INSTRUCTIONS TO FOLLOW :: One figure is wanted here: how many lines in the entries hold the word "resolution".

(Source texts of formatted documents)
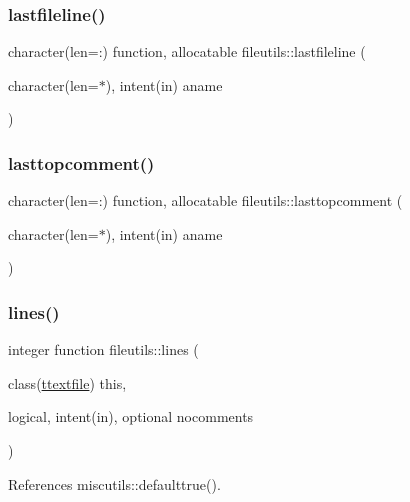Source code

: \subsubsection{\texorpdfstring{lastfileline()}{lastfileline()}}
{\footnotesize\ttfamily character(len=\+:) function, allocatable fileutils\+::lastfileline (\begin{DoxyParamCaption}\item[{character(len=$\ast$), intent(in)}]{aname }\end{DoxyParamCaption})\hspace{0.3cm}{\ttfamily [private]}}

\mbox{\label{namespacefileutils_ae232e4522b4ac06686734f7d1d457d21}} 
\subsubsection{\texorpdfstring{lasttopcomment()}{lasttopcomment()}}
{\footnotesize\ttfamily character(len=\+:) function, allocatable fileutils\+::lasttopcomment (\begin{DoxyParamCaption}\item[{character(len=$\ast$), intent(in)}]{aname }\end{DoxyParamCaption})\hspace{0.3cm}{\ttfamily [private]}}

\mbox{\label{namespacefileutils_a55dce72f20c256d70de9529936f7ebd8}} 
\subsubsection{\texorpdfstring{lines()}{lines()}}
{\footnotesize\ttfamily integer function fileutils\+::lines (\begin{DoxyParamCaption}\item[{class(\mbox{\hyperlink{structfileutils_1_1ttextfile}{ttextfile}})}]{this,  }\item[{logical, intent(in), optional}]{nocomments }\end{DoxyParamCaption})\hspace{0.3cm}{\ttfamily [private]}}



References miscutils\+::defaulttrue().

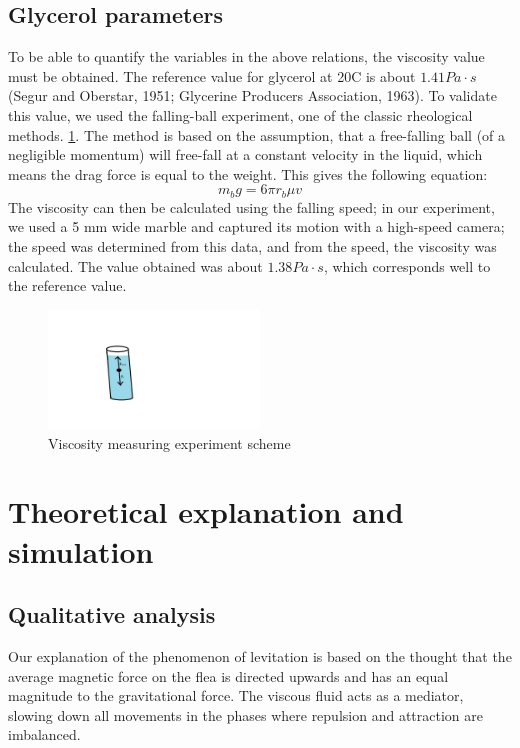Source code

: \documentclass[10pt,a4paper]{article}
\begin{document}
\subsection{Glycerol parameters}
To be able to quantify the variables in the above relations, the viscosity value must be obtained. The reference value for  glycerol at 20\degree C is about $1.41 Pa \cdot s$ (Segur and Oberstar, 1951; Glycerine Producers Association, 1963). To validate this value, we used the falling-ball experiment, one of the classic rheological methods. \ref{obr:viskometr}. The method is based on the assumption, that a free-falling ball (of a negligible momentum) will free-fall at a constant velocity in the liquid, which means the drag force is equal to the weight. This gives the following equation:
\begin{equation}
 m_b g = 6 \pi r_b \mu v
 \label{stokes}
 \end{equation}
The viscosity can then be calculated using the falling speed; in our experiment, we used a 5 mm wide marble and captured its motion with a high-speed camera; the speed was determined from this data, and from the speed, the viscosity was calculated. The value obtained was about $1.38 Pa \cdot s$, which corresponds well to the reference value.

\begin{figure}[H]
  \centering
  \includegraphics[width=0.5\textwidth]{viskozita_nakres.png}
  \caption{Viscosity measuring experiment scheme}
  \label{obr:viskometr}
\end{figure}

\section{Theoretical explanation and simulation}

\subsection{Qualitative analysis}
Our explanation of the phenomenon of levitation is based on the thought that the average magnetic force on the flea is directed upwards and has an equal magnitude to the gravitational force. The viscous fluid acts as a mediator, slowing down all movements in the phases where repulsion and attraction are imbalanced.
\end{document}
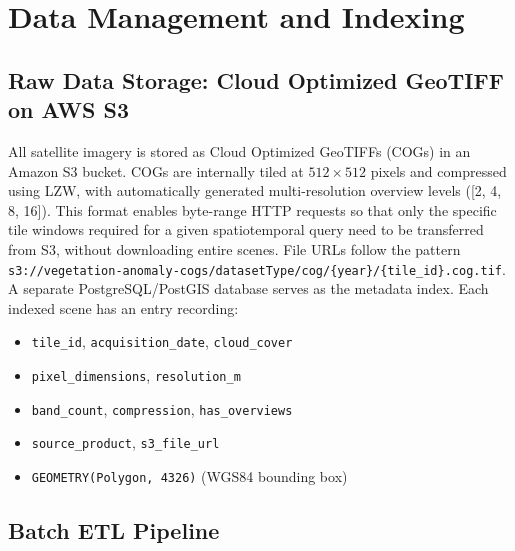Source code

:\section{Data Management and Indexing}

\subsection{Raw Data Storage: Cloud Optimized GeoTIFF on AWS S3}

All satellite imagery is stored as Cloud Optimized GeoTIFFs (COGs) in an Amazon S3 bucket. COGs are internally tiled at $512 \times 512$ pixels and compressed using LZW, with automatically generated multi-resolution overview levels ([2, 4, 8, 16]). This format enables byte-range HTTP requests so that only the specific tile windows required for a given spatiotemporal query need to be transferred from S3, without downloading entire scenes. File URLs follow the pattern \texttt{s3://vegetation-anomaly-cogs/datasetType/cog/\{year\}/\{tile\_id\}.cog.tif}. A separate PostgreSQL/PostGIS database serves as the metadata index. Each indexed scene has an entry recording:
\begin{itemize}
    \item \texttt{tile\_id}, \texttt{acquisition\_date}, \texttt{cloud\_cover}
    \item \texttt{pixel\_dimensions}, \texttt{resolution\_m}
    \item \texttt{band\_count}, \texttt{compression}, \texttt{has\_overviews}
    \item \texttt{source\_product}, \texttt{s3\_file\_url}
    \item \texttt{GEOMETRY(Polygon, 4326)} (WGS84 bounding box)
\end{itemize}

\subsection{Batch ETL Pipeline}

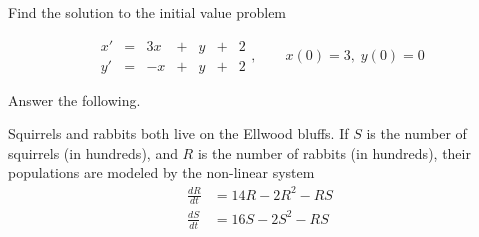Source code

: \documentclass[addpoints,12pt]{exam}
\begin{document}
\newpage
\begin{questions}
 
 \question[10] Find the solution to the initial value problem
 
 $$\begin{array}{ccccccc}
  x' & = & 3x & + & y&+&2 \\
  y' & = & -x & + & y&+&2
 \end{array},\qquad x(0)=3,\;y(0)=0$$
 
 \newpage
 
  \question[18] Answer the following.
 
 \newpage
 
 \question[12] Squirrels and rabbits both live on the Ellwood bluffs. If $S$ is the number of squirrels (in hundreds), and $R$ is the number of rabbits (in hundreds), their populations are modeled by the non-linear system
 \begin{align*}
  \frac{dR}{dt}&=14R-2R^2-RS\\
  \frac{dS}{dt}&=16S-2S^2-RS
 \end{align*}
\end{questions}
\end{document}
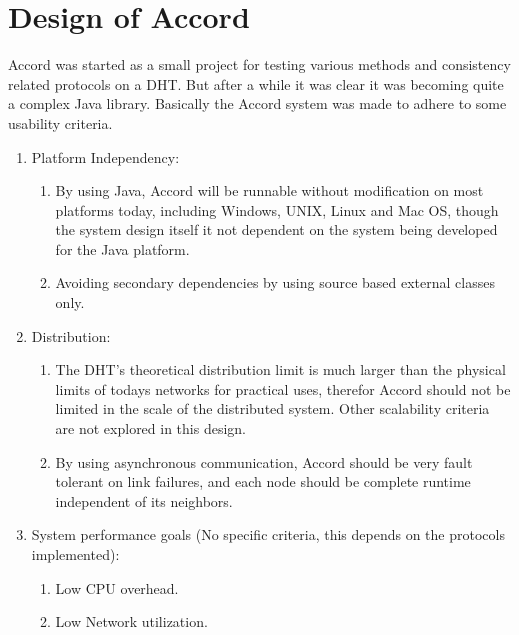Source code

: \section{Design of Accord}
\label{sec:Design}

Accord was started as a small project for testing various methods and consistency
 related protocols on
 a DHT. But after a while it was clear it was becoming quite a complex Java library.
 Basically the Accord system was made to adhere to some usability criteria.

\begin{enumerate}
  \item Platform Independency:
  \begin{enumerate}
    \item By using Java, Accord will be runnable without modification on most platforms today,
      including Windows, UNIX, Linux and Mac OS, though the system design itself it not dependent
      on the system being developed for the Java platform.
    \item Avoiding secondary dependencies by using source based external classes only.
  \end{enumerate}
  \item Distribution:
  \begin{enumerate}
    \item The DHT's theoretical distribution limit is much larger than the physical limits
      of todays networks for practical uses, therefor Accord should not be limited in the
      scale of the distributed system. Other scalability criteria are not explored in this
      design.
    \item By using asynchronous communication, Accord should be very fault tolerant
      on link failures, and each node should be complete runtime independent of its neighbors.
  \end{enumerate}
  \item System performance goals (No specific criteria, this depends on the protocols implemented):
  \begin{enumerate}
    \item Low CPU overhead.
    \item Low Network utilization.
  \end{enumerate}
\end{enumerate}

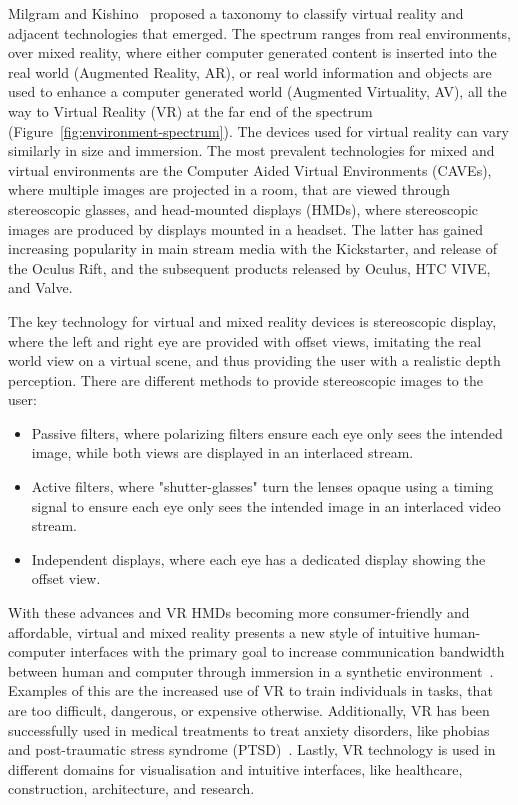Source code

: Milgram and Kishino~\cite{Milgram1994} proposed a taxonomy to classify virtual reality and adjacent technologies that
emerged.
The spectrum ranges from real environments, over mixed reality, where either computer generated content is inserted
into the real world (Augmented Reality, AR), or real world information and objects are used to enhance a computer
generated world (Augmented Virtuality, AV), all the way to Virtual Reality (VR) at the far end of the spectrum
(Figure~\ref{fig:environment-spectrum}).
The devices used for virtual reality can vary similarly in size and immersion.
The most prevalent technologies for mixed and virtual environments are the Computer Aided Virtual Environments (CAVEs),
where multiple images are projected in a room, that are viewed through stereoscopic glasses, and head-mounted
displays (HMDs), where stereoscopic images are produced by displays mounted in a headset.
The latter has gained increasing popularity in main stream media with the Kickstarter, and release of the Oculus Rift,
and the subsequent products released by Oculus, HTC VIVE, and Valve.

The key technology for virtual and mixed reality devices is stereoscopic display, where the left and right eye are
provided with offset views, imitating the real world view on a virtual scene, and thus providing the user with a
realistic depth perception.
There are different methods to provide stereoscopic images to the user:
\begin{itemize}
    \item Passive filters, where polarizing filters ensure each eye only sees the intended image, while both views
    are displayed in an interlaced stream.
    \item Active filters, where "shutter-glasses" turn the lenses opaque using a timing signal to ensure each eye
    only sees the intended image in an interlaced video stream.
    \item Independent displays, where each eye has a dedicated display showing the offset view.
\end{itemize}

With these advances and VR HMDs becoming more consumer-friendly and affordable, virtual and mixed reality presents a
new style of intuitive human-computer interfaces with the primary goal to increase communication bandwidth between
human and computer through immersion in a synthetic environment~\cite{Davis2014}.
Examples of this are the increased use of VR to train individuals in tasks, that are too difficult, dangerous, or
expensive otherwise.
Additionally, VR has been successfully used in medical treatments to treat anxiety disorders, like phobias and
post-traumatic stress syndrome (PTSD)~\cite{Clifton2020}.
Lastly, VR technology is used in different domains for visualisation and intuitive interfaces, like healthcare,
construction, architecture, and research.


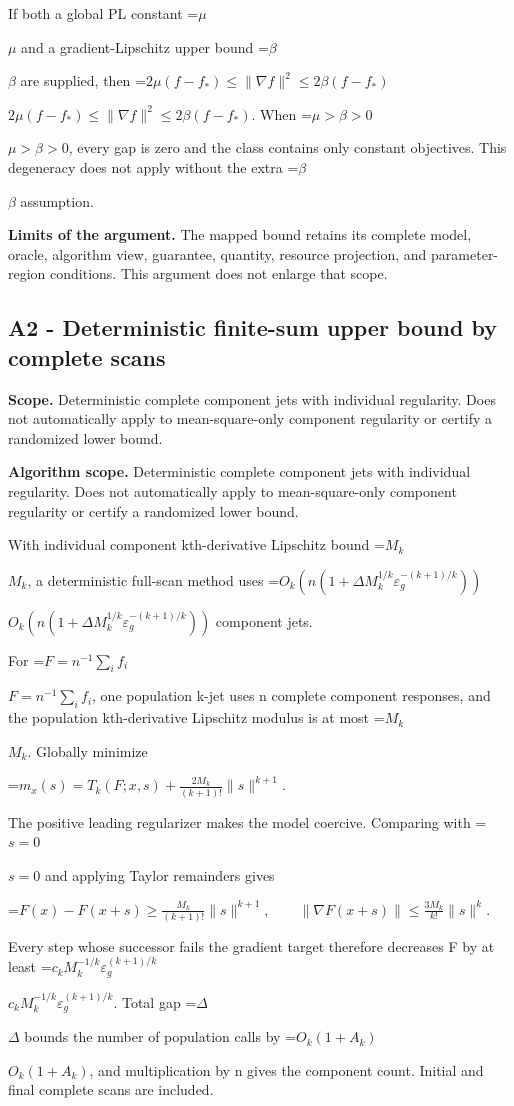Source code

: \documentclass[10pt,a4paper]{article}
\newcommand{\AtlasMath}[1]{\par\begingroup\centering\setbox0=\hbox{$\displaystyle #1$}\ifdim\wd0>1.4\linewidth\typeout{ATLAS WIDE FORMULA: \the\wd0}\fi\ifdim\wd0>\linewidth\resizebox{\linewidth}{!}{\box0}\else\box0\fi\par\endgroup}
\newcommand{\AtlasInlineMath}[1]{\begingroup\setbox0=\hbox{$#1$}\ifdim\wd0>.4\linewidth\endgroup\AtlasMath{#1}\else\endgroup$#1$\fi}
\begin{document}
If both a global PL constant \AtlasInlineMath{\mu} and a gradient-Lipschitz upper bound \AtlasInlineMath{\beta} are supplied, then \AtlasInlineMath{2\mu(f-f_*)\le\|\nabla f\|^2\le2\beta(f-f_*)}. When \AtlasInlineMath{\mu>\beta>0}, every gap is zero and the class contains only constant objectives. This degeneracy does not apply without the extra \AtlasInlineMath{\beta} assumption.

\textbf{Limits of the argument.} The mapped bound retains its complete model, oracle, algorithm view, guarantee, quantity, resource projection, and parameter-region conditions. This argument does not enlarge that scope.

\subsection{A2 - Deterministic finite-sum upper bound by complete scans}
\textbf{Scope.} Deterministic complete component jets with individual regularity. Does not automatically apply to mean-square-only component regularity or certify a randomized lower bound.

\textbf{Algorithm scope.} Deterministic complete component jets with individual regularity. Does not automatically apply to mean-square-only component regularity or certify a randomized lower bound.

With individual component kth-derivative Lipschitz bound \AtlasInlineMath{M_k}, a deterministic full-scan method uses \AtlasInlineMath{O_k(n(1+\Delta M_k^{1/k}\varepsilon_g^{-(k+1)/k}))} component jets.

For \AtlasInlineMath{F=n^{-1}\sum_i f_i}, one population k-jet uses n complete component responses, and the population kth-derivative Lipschitz modulus is at most \AtlasInlineMath{M_k}. Globally minimize

\AtlasMath{m_x(s)=T_k(F;x,s)+\frac{2M_k}{(k+1)!}\|s\|^{k+1}.}

The positive leading regularizer makes the model coercive. Comparing with \AtlasInlineMath{s=0} and applying Taylor remainders gives

\AtlasMath{F(x)-F(x+s)\ge\frac{M_k}{(k+1)!}\|s\|^{k+1},\qquad
\|\nabla F(x+s)\|\le\frac{3M_k}{k!}\|s\|^k.}

Every step whose successor fails the gradient target therefore decreases F by at least \AtlasInlineMath{c_kM_k^{-1/k}\varepsilon_g^{(k+1)/k}}. Total gap \AtlasInlineMath{\Delta} bounds the number of population calls by \AtlasInlineMath{O_k(1+A_k)}, and multiplication by n gives the component count. Initial and final complete scans are included.
\end{document}
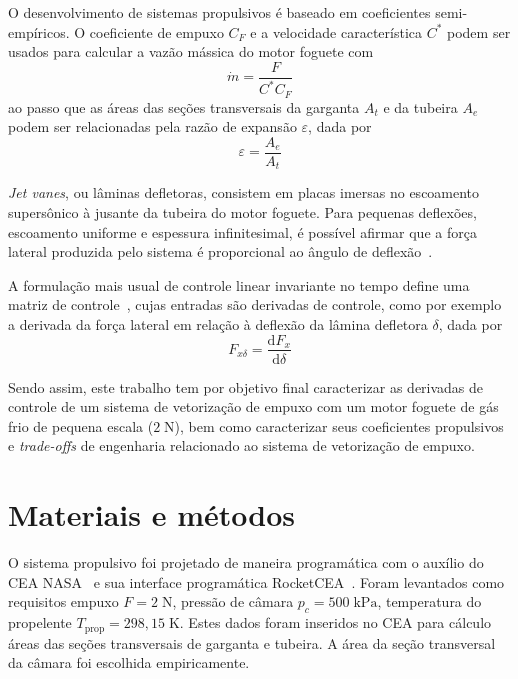 \documentclass[
	article,			%
	10pt,				%
	oneside,			%
	a4paper,			%
  twocolumn,			%
	english,			%
	brazil,				%
	sumario=tradicional,
	]{abntex2}
\begin{document}
O desenvolvimento de sistemas propulsivos é baseado em coeficientes semi-empíricos. O coeficiente de empuxo \(C_F\) e a velocidade característica \(C^*\) podem ser usados para calcular a vazão mássica do motor foguete com~\cite{Sutton}
\begin{equation}
  \label{eq:mass_flow}
  \dot{m} = \frac{F}{C^* C_F}
\end{equation}
ao passo que as áreas das seções transversais da garganta \(A_t\) e da tubeira \(A_e\) podem ser relacionadas pela razão de expansão \(\varepsilon \), dada por
\begin{equation}
  \varepsilon = \frac{A_e}{A_t}\label{eq:exp_ratio}
\end{equation} 

\textit{Jet vanes}, ou lâminas defletoras, consistem em placas imersas no escoamento supersônico à jusante da tubeira do motor foguete. Para pequenas deflexões, escoamento uniforme e espessura infinitesimal, é possível afirmar que a força lateral produzida pelo sistema é proporcional ao ângulo de deflexão~\cite{anderson}. 

A formulação mais usual de controle linear invariante no tempo define uma matriz de controle~\cite{fbsys}, cujas entradas são derivadas de controle, como por exemplo a derivada da força lateral em relação à deflexão da lâmina defletora \(\delta \), dada por
\begin{equation}
  F_{x\delta} = \frac{\mathrm{d} F_x}{\mathrm{d} \delta}\label{eq:control_derivative}
\end{equation}

Sendo assim, este trabalho tem por objetivo final caracterizar as derivadas de controle de um sistema de vetorização de empuxo com um motor foguete de gás frio de pequena escala (\(2\;\mathrm{N}\)), bem como caracterizar seus coeficientes propulsivos e \textit{trade-offs} de engenharia relacionado ao sistema de vetorização de empuxo.

\section{Materiais e métodos}

O sistema propulsivo foi projetado de maneira programática com o auxílio do CEA NASA~\cite{ceanasa} e sua interface programática RocketCEA~\cite{rocketcea}. Foram levantados como requisitos empuxo \(F = 2\;\mathrm{N}\), pressão de câmara \(p_c = 500\;\mathrm{kPa}\), temperatura do propelente \(T_{\mathrm{prop}} = 298,15\;\mathrm{K}\). Estes dados foram inseridos no CEA para cálculo áreas das seções transversais de garganta e tubeira. A área da seção transversal da câmara foi escolhida empiricamente.
\end{document}
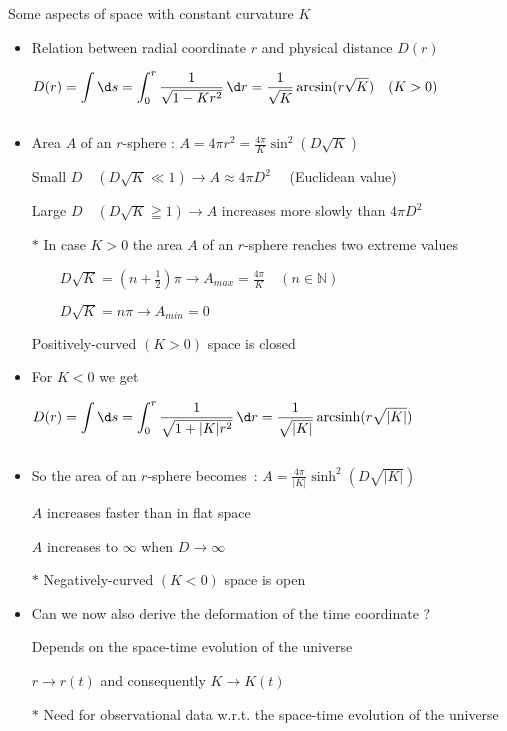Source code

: \Tr
\begin{center}
{\red Some aspects of space with constant curvature $K$}
\end{center}
%
\begin{itemize}
\item Relation between {\blue radial coordinate $r$} and {\blue physical distance $D(r)$}
\item[] $\displaystyle D(r)=\int \d s=\int_{0}^{r} \frac{1}{\sqrt{1-Kr^{2}}}\,\d r
         =\frac{1}{\sqrt{K}} \arcsin(r\sqrt{K}) \quad (K>0)$
\item[] {\red {}} $\qquad$
        {\red {}}
\item Area $A$ of an $r$-sphere : $\displaystyle A=4\pi r^{2}=\frac{4\pi}{K}\sin^{2}(D\sqrt{K})$
\item[] Small $D \quad (D\sqrt{K} \ll 1) \rightarrow A \approx 4\pi D^{2} \quad$ (Euclidean value)
\item[] Large $D \quad (D\sqrt{K} \geqq 1) \rightarrow A$ increases more slowly than $4\pi D^{2}$
\item[$\ast$] {\blue In case $K>0$ the area $A$ of an $r$-sphere reaches two extreme values}
\item[] {\blue $\qquad D\sqrt{K}=(n+\frac{1}{2})\pi \rightarrow  A_{max}=\frac{4\pi}{K} \quad (n \in \mathbb{N})$}
\item[] {\blue $\qquad D\sqrt{K}=n\pi \rightarrow A_{min}=0$}
\item[] {\red Positively-curved $(K>0)$ space is closed}
\end{itemize}

\Tr
\begin{itemize}
\item For $K<0$ we get
\item[] $\displaystyle D(r)=\int \d s=\int_{0}^{r} \frac{1}{\sqrt{1+|K|r^{2}}}\,\d r
         =\frac{1}{\sqrt{|K|}} {\rm \,arcsinh}(r\sqrt{|K|})$
\item[] {\red {}} $\qquad$
        {\red {}}
\item So the area of an $r$-sphere becomes~: $\displaystyle A=\frac{4\pi}{|K|}\sinh^{2}(D\sqrt{|K|})$
\item[] $A$ increases faster than in flat space
\item[] $A$ increases to $\infty$ when $D \rightarrow \infty$
\item[$\ast$] {\red Negatively-curved $(K<0)$ space is open}
\item {\blue Can we now also derive the deformation of the time coordinate ?}
\item[] Depends on the space-time evolution of the universe
\item[] $r \rightarrow r(t)$ and consequently $K \rightarrow K(t)$
\item[$\ast$] Need for observational data w.r.t. the space-time evolution of the universe
\end{itemize}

RESPONSE BELOW :: 2